Nowe Volvo FH z oponami zdartymi do drutów, przeładowane o 30 proc., czyli „dziad trans” z Zachodu

volvo_fh_holandia_dziad_trans_2

Pozostając w temacie „dziad transów” z bogatych krajów, od norweskiej cysterny, od której odpadł zardzewiały dyszel (artykuł TUTAJ), przechodzimy do pewnego Volvo FH z Holandii. Podwozie z hakową zabudową zatrzymano 7 października w Niemczech, na trasie B214, o czym poinformowała właśnie policja z miejscowości Nienburg.

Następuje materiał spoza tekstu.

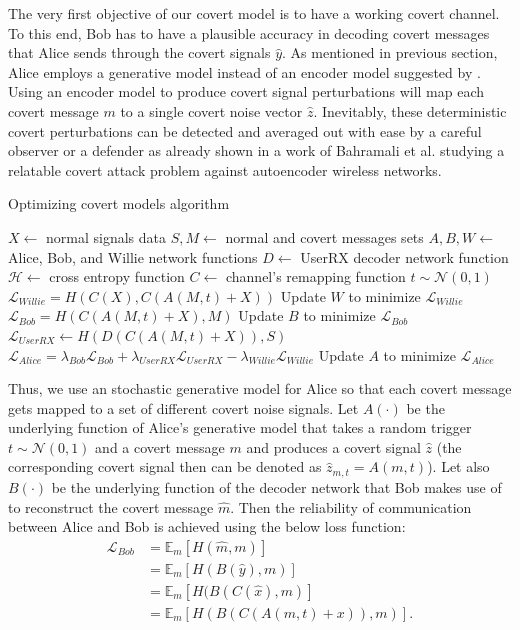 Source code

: The very first objective of our covert model is to have a working covert channel. To this end, Bob has to have a plausible accuracy in decoding covert messages that Alice sends through the covert signals \(\hat{y}\). As mentioned in previous section, Alice employs a generative model instead of an encoder model suggested by \cite{mohammed2021adversarial}. Using an encoder model to produce covert signal perturbations will map each covert message \(m\) to a single covert noise vector \(\hat{z}\). Inevitably, these deterministic covert perturbations can be detected and averaged out with ease by a careful observer or a defender as already shown in a work of Bahramali et al. \cite{bahramali2021robust} studying a relatable covert attack problem against autoencoder wireless networks.
\begin{algorithm}[tp!]
	\caption{Optimizing covert models algorithm}\label{alg:cap}
	\small
	\begin{algorithmic}
		\State $X \gets$ normal signals data
		\State $S, M \gets$ normal and covert messages sets
		\State $A, B, W \gets$ Alice, Bob, and Willie network functions
		\State $D \gets$ UserRX decoder network function
		\State $\mathcal{H} \gets$ cross entropy function
		\State $C \gets$ channel's remapping function
			\State $t \sim \mathcal{N}(0, 1)$
			\State $\mathcal{L}_{Willie} = H(C(X), C(A(M, t) + X))$
			\State Update $W$ to minimize $\mathcal{L}_{Willie}$
			\State $\mathcal{L}_{Bob} = H(C(A(M, t) + X), M)$
			\State Update $B$ to minimize $\mathcal{L}_{Bob}$
			\State $\mathcal{L}_{UserRX} \gets H(D(C(A(M, t) + X)), S)$
			\State
			$\mathcal{L}_{Alice} = \lambda_{Bob} \mathcal{L}_{Bob} + \lambda_{UserRX} \mathcal{L}_{UserRX} - \lambda_{Willie} \mathcal{L}_{Willie}$
			\State Update $A$ to minimize $\mathcal{L}_{Alice}$
		\EndFor
	\end{algorithmic}
\end{algorithm}
Thus, we use an stochastic generative model for Alice so that each covert message gets mapped to a set of different covert noise signals. Let \(A(\cdot)\) be the underlying function of Alice's generative model that takes a random trigger \(t \sim \mathcal{N}(0, 1)\) and a covert message \(m\) and produces a covert signal \(\hat{z}\) (the corresponding covert signal then can be denoted as \(\hat{z}_{m, t} = A(m, t)\)). Let also  \(B(\cdot)\) be the underlying function of the decoder network that Bob makes use of to reconstruct the covert message \(\hat{m}\). Then the reliability of communication between Alice and Bob is achieved using the below loss function:
\begin{equation}
	\begin{aligned} \label{bob_loss}
	\mathcal{L}_{Bob} & = \mathbb{E}_{m}[H(\hat{m}, m)] \\
	& = \mathbb{E}_{m}[H(B(\hat{y}), m)] \\ 
	& = \mathbb{E}_{m}[H(B(C(\hat{x}), m)] \\ 
	& = \mathbb{E}_{m}[H(B(C(A(m, t) + x)), m)].
	\end{aligned}
\end{equation}


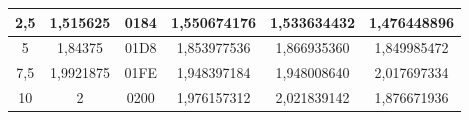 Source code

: \begin{table}[H]
\begin{tabular}{|c|cc|ccc|}
2,5                               & \multicolumn{1}{c|}{1,515625}                                 & 0184                                      & \multicolumn{1}{c|}{1,550674176}      & \multicolumn{1}{c|}{1,533634432}      & 1,476448896      \\ \hline
5                                 & \multicolumn{1}{c|}{1,84375}                                  & 01D8                                      & \multicolumn{1}{c|}{1,853977536}      & \multicolumn{1}{c|}{1,866935360}      & 1,849985472      \\ \hline
7,5                               & \multicolumn{1}{c|}{1,9921875}                                & 01FE                                      & \multicolumn{1}{c|}{1,948397184}      & \multicolumn{1}{c|}{1,948008640}      & 2,017697334      \\ \hline
10                                & \multicolumn{1}{c|}{2}                                        & 0200                                      & \multicolumn{1}{c|}{1,976157312}      & \multicolumn{1}{c|}{2,021839142}      & 1,876671936      \\ \hline
\end{tabular}
\end{table}


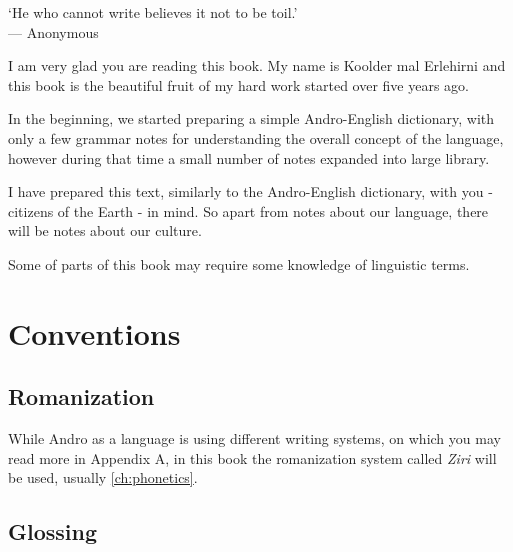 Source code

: \begin{center}\small
`He who cannot write believes it not to be toil.'\\
--- Anonymous\footnotemark
\end{center}\bigskip


 I am very glad you are reading this book. My name is
Koolder mal Erlehirni and this book is the beautiful fruit of my hard work
started over five years ago.

In the beginning, we started preparing a simple Andro-English dictionary, with
only a few grammar notes for understanding the overall concept of the language,
however during that time a small number of notes expanded into large library.

I have prepared this text, similarly to the Andro-English dictionary, with you -
citizens of the Earth - in mind. So apart from notes about our language, there
will be notes about our culture.

Some of parts of this book may require some knowledge of linguistic terms.

\bigskip


\section{Conventions}

\subsection{Romanization}

While Andro as a language is using different writing systems, on which you may
read more in Appendix A, in this book the romanization system called
\textit{Ziri} will be used, usually \ref{ch:phonetics}.

\subsection{Glossing}

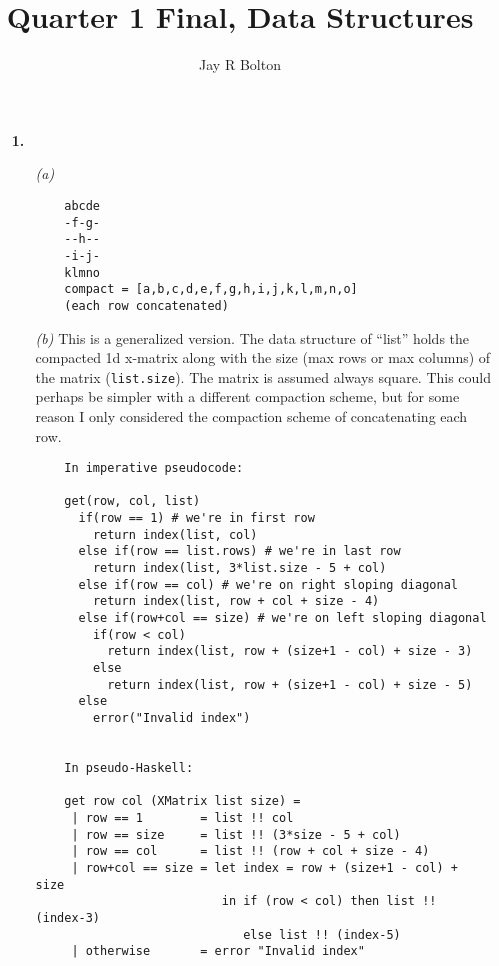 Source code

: \documentclass{article}
\title{Quarter 1 Final, Data Structures}
\author{Jay R Bolton}
\begin{document}
\maketitle

\begin{enumerate}

\item[\textbf{1.}]
  \begin{enumerate}
  \item[\emph{(a)}]
    \begin{verbatim}
    abcde
    -f-g-
    --h--
    -i-j-
    klmno
    compact = [a,b,c,d,e,f,g,h,i,j,k,l,m,n,o]
    (each row concatenated)
    \end{verbatim}

  \item[\emph{(b)}]
    This is a generalized version. The data structure of ``list'' holds the
    compacted 1d x-matrix along with the size (max rows or max columns) of
    the matrix (\texttt{list.size}). The matrix is assumed always square. This
    could perhaps be simpler with a different compaction scheme, but for some
    reason I only considered the compaction scheme of concatenating each row.

    \begin{verbatim}
    In imperative pseudocode:

    get(row, col, list)
      if(row == 1) # we're in first row
        return index(list, col)
      else if(row == list.rows) # we're in last row
        return index(list, 3*list.size - 5 + col)
      else if(row == col) # we're on right sloping diagonal
        return index(list, row + col + size - 4)
      else if(row+col == size) # we're on left sloping diagonal
        if(row < col)
          return index(list, row + (size+1 - col) + size - 3)
        else
          return index(list, row + (size+1 - col) + size - 5)
      else
        error("Invalid index")


    In pseudo-Haskell:

    get row col (XMatrix list size) =
     | row == 1        = list !! col
     | row == size     = list !! (3*size - 5 + col)
     | row == col      = list !! (row + col + size - 4)
     | row+col == size = let index = row + (size+1 - col) + size
                          in if (row < col) then list !! (index-3)
                             else list !! (index-5)
     | otherwise       = error "Invalid index"
    \end{verbatim}
    
  \end{enumerate}


\end{enumerate}
\end{document}
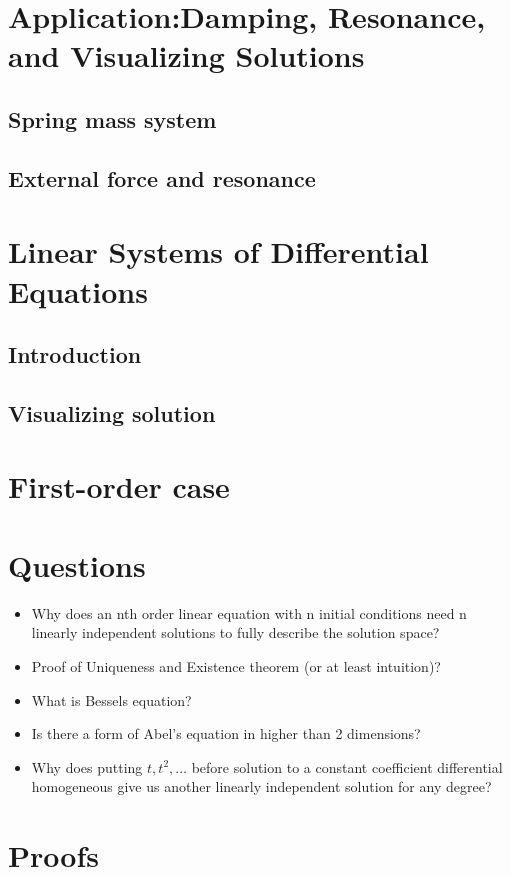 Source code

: \documentclass{report}
\begin{document}
\chapter{Application:Damping, Resonance, and Visualizing Solutions}
\section{Spring mass system}
\section{External force and resonance}


\chapter{Linear Systems of Differential Equations}
\section{Introduction}
\section{Visualizing solution}



\chapter{First-order case}

\chapter{Questions}
\begin{itemize}
    \item Why does an nth order linear equation with n initial conditions need n linearly independent solutions to fully describe the solution space?
    \item Proof of Uniqueness and Existence theorem (or at least intuition)?
    \item What is Bessels equation?
    \item Is there a form of Abel's equation in higher than 2 dimensions?
    \item Why does putting $t, t^2, \dots $ before solution to a constant coefficient differential homogeneous give us another linearly independent solution for any degree?
\end{itemize}

\chapter{Proofs}
\end{document}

Jak się okazało, Volvo FH najnowszej generacji, czyli konstrukcja maksymalnie dwuletnia, nie do końca nadawało się do jazdy. Wszystko przez opony, z których co najmniej cztery egzemplarze były kompletnie zniszczone, zdarte do drutów. Do tego doszedł też fakt, że samochód był przeładowany o około 30 proc., wioząc wypełniony po brzegi kontener z naturalnym nawozem. Prosto z miejsca kontroli Volvo musiało więc udać się do warsztatu sprzedającego opony, a następnie zdjęto z niego zbyt ciężki kontener. Kierowca i przewoźnik zapłacili za to 1200 euro mandatu, a do tego firmie dorzucono jeszcze kolejne 1500 euro za pominięcie obowiązkowego sczytywania danych z tachografu.